CODEWITHSUNDEEP
javastringfilecasting
Alberto Santos Araus
Alberto Santos Araus

Reputation: 51

What am I missing? NumberFormatException error

I want to read from a txt file which contains just numbers. Such file is in UTF-8, and the numbers are separated only by new lines (no spaces or any other things) just that. Whenever i call Integer.valueOf(myString), i get the exception.

This exception is really strange, because if i create a predefined string, such as "56\n", and use .trim(), it works perfectly. But in my code, not only that is not the case, but the exception texts says that what it couldn't convert was "54856". I have tried to introduce a new line there, and then the error text says it couldn't convert "54856 " With that out of the question, what am I missing?

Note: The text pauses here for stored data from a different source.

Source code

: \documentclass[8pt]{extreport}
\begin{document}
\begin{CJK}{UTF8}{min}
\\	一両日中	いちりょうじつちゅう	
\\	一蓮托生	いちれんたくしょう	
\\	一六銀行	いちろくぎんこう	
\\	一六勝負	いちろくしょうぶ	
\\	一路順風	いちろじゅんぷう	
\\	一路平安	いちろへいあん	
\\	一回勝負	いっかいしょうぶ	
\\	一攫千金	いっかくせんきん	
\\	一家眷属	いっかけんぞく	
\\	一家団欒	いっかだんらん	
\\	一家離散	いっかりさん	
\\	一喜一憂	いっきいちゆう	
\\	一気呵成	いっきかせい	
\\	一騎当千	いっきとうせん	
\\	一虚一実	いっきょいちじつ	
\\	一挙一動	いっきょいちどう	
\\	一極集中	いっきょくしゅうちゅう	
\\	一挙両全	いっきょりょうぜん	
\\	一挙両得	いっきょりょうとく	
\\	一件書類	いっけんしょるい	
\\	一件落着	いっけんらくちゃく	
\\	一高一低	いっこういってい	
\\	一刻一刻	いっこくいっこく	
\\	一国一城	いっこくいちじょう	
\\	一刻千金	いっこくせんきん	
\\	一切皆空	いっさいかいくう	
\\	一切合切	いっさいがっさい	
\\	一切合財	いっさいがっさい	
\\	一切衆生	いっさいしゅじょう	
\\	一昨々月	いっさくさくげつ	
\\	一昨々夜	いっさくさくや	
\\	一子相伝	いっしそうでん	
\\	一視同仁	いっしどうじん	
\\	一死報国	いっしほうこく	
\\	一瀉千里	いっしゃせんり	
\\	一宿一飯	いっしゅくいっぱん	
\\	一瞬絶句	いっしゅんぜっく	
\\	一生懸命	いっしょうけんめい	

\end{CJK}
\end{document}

File ficheroEntrada = new File("C:\\in.txt");
FileReader entrada =new FileReader(ficheroEntrada);
BufferedReader input = new BufferedReader(entrada);

String s = input.readLine();
System.out.println(s);
Integer in;
in = Integer.valueOf(s.trim());
System.out.println(in);

The exception text reads as follows:

Exception in thread "main" java.lang.NumberFormatException: For input string: "54856"
    at java.base/java.lang.NumberFormatException.forInputString(NumberFormatException.java:68)
    at java.base/java.lang.Integer.parseInt(Integer.java:658)
    at java.base/java.lang.Integer.valueOf(Integer.java:989)
    at Quicksort.main(Quicksort.java:170)

The file in.txt consists of:

54856
896
54
53
2
5634

Upvotes: 3

Views: 509

Answers (4)

MS90
MS90

Reputation: 1249

Most probably you have a leading/trailing whitespaces in your input, something like:

String s = " 5436";
System.out.println(s);
Integer in;
in = Integer.valueOf(s.trim());
System.out.println(in);

Use trim() on string to get rid of it.

UPDATE 2:

If your file contains something like:

54856\n
896
54\n
53
2\n
5634

then use following code for it:

  ....your code
    FileReader enter = new FileReader(file);
    BufferedReader input = new BufferedReader(enter);
    String currentLine;
    while ((currentLine = input.readLine()) != null) {
    Integer in;
    //get rid of non-numbers
    in = Integer.valueOf(currentLine.replaceAll("\\D+",""));
    System.out.println(in);
    ...your code

Upvotes: 0

Ashishkumar Singh
Ashishkumar Singh

Reputation: 3600

Try reading the file with Scanner class has use it's hasNextInt() method to identify what you are reading is Integer or not. This will help you find out what String/character is causing the issue

public static void main(String[] args) throws Exception {
    File ficheroEntrada = new File(
            "C:\\in.txt");
    Scanner scan = new Scanner(ficheroEntrada);
    while (scan.hasNext()) {
        if (scan.hasNextInt()) {
            System.out.println("found integer" + scan.nextInt());
        } else {
            System.out.println("not integer" + scan.next());
        }
    }
}

Upvotes: 1

Alberto Santos Araus
Alberto Santos Araus

Reputation: 51

Well, aparently it had to do with Windows and those \r that it uses... I just tried executing it on a Linux VM and it worked. Thanks to everyone that answered!!

Upvotes: 2

TreffnonX
TreffnonX

Reputation: 2930

If you want to ensure parsability of a string, you could use a Pattern and Regex that.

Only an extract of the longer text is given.